As a prostate cancer survivor unsure of how many years he has left, or what the disease is doing now (though the last PSA test May 14 did show the velocity slowing from 0.21 ng/ml / mo. to 0.12 ng/ml/ mo. , i.e. over two consecutive 6 month intervals). I am trying to take an open minded approach combined with a realistic one. Basically this means (and my primary care doc agrees) postponing any hormone treatments until I become symptomatic. Thus, in my frame of reference, longevity is automatically tempered, not unbounded.

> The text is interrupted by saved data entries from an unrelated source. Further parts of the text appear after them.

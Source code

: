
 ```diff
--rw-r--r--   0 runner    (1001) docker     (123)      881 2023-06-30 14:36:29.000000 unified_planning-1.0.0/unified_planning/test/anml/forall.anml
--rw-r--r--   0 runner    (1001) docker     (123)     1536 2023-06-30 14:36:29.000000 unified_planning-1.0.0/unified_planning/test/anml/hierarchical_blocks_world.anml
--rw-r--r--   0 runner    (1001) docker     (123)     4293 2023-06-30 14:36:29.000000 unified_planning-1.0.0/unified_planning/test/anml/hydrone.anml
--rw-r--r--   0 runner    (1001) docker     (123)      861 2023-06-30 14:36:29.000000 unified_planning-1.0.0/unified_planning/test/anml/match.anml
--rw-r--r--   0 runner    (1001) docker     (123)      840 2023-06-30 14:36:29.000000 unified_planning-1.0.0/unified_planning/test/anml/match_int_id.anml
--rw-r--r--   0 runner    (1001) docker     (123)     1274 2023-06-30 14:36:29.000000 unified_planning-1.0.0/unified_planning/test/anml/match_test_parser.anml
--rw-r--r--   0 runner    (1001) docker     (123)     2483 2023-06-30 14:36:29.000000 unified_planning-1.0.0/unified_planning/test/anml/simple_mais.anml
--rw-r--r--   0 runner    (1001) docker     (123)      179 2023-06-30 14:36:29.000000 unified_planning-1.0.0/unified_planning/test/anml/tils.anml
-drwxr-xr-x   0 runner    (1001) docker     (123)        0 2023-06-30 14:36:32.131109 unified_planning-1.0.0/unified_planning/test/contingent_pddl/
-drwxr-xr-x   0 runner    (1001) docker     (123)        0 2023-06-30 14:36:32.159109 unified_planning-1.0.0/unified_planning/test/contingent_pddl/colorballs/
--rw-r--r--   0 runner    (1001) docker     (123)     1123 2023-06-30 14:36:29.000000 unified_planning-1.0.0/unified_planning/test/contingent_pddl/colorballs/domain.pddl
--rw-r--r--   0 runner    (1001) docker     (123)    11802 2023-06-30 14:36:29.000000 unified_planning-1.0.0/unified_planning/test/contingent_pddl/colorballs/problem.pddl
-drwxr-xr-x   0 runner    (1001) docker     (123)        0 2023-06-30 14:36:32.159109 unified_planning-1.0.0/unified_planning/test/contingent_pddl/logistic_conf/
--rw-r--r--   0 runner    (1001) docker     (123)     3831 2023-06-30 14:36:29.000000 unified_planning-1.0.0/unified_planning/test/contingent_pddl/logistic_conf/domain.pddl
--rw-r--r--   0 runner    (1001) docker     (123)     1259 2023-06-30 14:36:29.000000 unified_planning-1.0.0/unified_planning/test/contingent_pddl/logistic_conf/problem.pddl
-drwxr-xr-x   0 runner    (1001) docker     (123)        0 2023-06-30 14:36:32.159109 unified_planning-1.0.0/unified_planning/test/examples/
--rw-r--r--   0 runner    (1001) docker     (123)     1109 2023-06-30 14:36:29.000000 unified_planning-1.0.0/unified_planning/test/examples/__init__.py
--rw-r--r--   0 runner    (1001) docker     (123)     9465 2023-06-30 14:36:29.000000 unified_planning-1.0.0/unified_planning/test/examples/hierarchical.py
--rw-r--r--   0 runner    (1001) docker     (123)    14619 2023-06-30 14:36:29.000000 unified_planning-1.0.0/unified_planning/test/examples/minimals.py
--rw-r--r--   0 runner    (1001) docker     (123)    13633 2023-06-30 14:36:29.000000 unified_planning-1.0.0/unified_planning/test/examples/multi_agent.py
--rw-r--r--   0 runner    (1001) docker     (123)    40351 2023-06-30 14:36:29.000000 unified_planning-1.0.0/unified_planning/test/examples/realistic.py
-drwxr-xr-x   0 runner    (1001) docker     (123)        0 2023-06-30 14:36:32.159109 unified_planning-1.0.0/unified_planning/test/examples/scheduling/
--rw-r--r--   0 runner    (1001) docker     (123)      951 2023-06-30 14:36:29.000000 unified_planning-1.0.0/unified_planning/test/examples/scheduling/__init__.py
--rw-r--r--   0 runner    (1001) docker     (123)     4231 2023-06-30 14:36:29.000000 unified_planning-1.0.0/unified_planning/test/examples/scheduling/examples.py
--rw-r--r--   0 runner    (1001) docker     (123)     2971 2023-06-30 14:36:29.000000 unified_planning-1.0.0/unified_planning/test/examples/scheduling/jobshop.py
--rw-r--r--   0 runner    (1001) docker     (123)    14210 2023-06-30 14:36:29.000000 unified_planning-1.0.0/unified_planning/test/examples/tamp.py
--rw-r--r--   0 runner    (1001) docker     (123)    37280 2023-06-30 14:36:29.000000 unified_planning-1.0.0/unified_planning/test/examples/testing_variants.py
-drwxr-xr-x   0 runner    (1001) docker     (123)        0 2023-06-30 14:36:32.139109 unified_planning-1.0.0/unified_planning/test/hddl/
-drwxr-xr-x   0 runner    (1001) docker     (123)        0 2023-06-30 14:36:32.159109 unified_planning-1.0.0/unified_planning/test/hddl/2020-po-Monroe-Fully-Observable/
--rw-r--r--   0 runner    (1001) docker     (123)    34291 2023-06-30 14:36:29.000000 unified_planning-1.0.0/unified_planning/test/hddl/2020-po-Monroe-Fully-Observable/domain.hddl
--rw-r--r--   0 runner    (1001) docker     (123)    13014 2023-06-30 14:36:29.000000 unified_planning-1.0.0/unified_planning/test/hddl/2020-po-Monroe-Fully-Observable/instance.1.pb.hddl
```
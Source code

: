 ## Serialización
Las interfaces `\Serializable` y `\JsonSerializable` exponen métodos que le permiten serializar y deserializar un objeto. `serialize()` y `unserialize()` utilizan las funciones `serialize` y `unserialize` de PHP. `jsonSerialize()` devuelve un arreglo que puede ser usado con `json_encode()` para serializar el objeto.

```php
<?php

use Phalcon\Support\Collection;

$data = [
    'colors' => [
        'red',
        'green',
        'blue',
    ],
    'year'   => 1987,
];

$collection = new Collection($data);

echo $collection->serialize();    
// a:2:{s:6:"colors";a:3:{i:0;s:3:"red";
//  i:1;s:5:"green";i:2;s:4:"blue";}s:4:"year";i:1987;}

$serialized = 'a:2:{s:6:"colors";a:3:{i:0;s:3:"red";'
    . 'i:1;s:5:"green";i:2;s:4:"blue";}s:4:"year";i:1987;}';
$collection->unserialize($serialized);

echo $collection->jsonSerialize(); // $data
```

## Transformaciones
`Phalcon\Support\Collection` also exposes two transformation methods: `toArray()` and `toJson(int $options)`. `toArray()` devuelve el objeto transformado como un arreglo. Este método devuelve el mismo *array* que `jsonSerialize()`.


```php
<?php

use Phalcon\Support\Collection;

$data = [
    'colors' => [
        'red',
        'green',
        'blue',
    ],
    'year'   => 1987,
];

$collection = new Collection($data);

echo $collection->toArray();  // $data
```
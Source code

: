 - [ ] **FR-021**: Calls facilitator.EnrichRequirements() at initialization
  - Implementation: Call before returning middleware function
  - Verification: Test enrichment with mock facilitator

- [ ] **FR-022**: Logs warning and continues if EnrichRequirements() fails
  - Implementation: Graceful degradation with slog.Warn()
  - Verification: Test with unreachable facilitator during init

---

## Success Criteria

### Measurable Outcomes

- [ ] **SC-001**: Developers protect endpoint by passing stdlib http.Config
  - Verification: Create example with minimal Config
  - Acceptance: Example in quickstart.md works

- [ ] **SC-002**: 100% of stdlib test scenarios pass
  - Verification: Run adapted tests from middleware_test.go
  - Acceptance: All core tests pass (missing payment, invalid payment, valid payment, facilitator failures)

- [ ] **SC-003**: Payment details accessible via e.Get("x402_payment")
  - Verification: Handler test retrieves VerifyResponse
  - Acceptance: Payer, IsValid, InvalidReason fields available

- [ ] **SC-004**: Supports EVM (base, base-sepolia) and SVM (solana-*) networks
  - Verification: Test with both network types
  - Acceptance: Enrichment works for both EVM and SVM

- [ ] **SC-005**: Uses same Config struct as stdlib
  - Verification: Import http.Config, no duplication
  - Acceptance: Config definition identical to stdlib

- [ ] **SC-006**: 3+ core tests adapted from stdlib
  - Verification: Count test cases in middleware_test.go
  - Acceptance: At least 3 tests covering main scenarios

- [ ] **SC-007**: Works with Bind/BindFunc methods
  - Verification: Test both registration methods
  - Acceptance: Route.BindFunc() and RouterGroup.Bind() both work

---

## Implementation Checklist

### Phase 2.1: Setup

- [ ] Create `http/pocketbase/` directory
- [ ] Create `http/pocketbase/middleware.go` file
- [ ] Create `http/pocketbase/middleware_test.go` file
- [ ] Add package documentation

It's measured in increments of additional quality years, not dozens or "forever". I look at each added day of quality as a relative achievement in quality of life and less so in quantity
This is because I value quality of life more than quantity - as these longevity startups ought to as well. Hence, using their funds to pursue Alzheimer's research, not living forever. For me there is no ambition to live until 100 or 120. Only to postpone the worst effects of the cancer as long as I can., and take those quality years as they come. If that means only to age 77 or 80, so be it. I am not greedy, and I certainly don't inhabit the unhinged fantasy island of these startup longevity folks.
I wouldn't presume to assert my approach is right for everyone, but for me it works, and I don't need to win a Powerball of $300 million to make it so.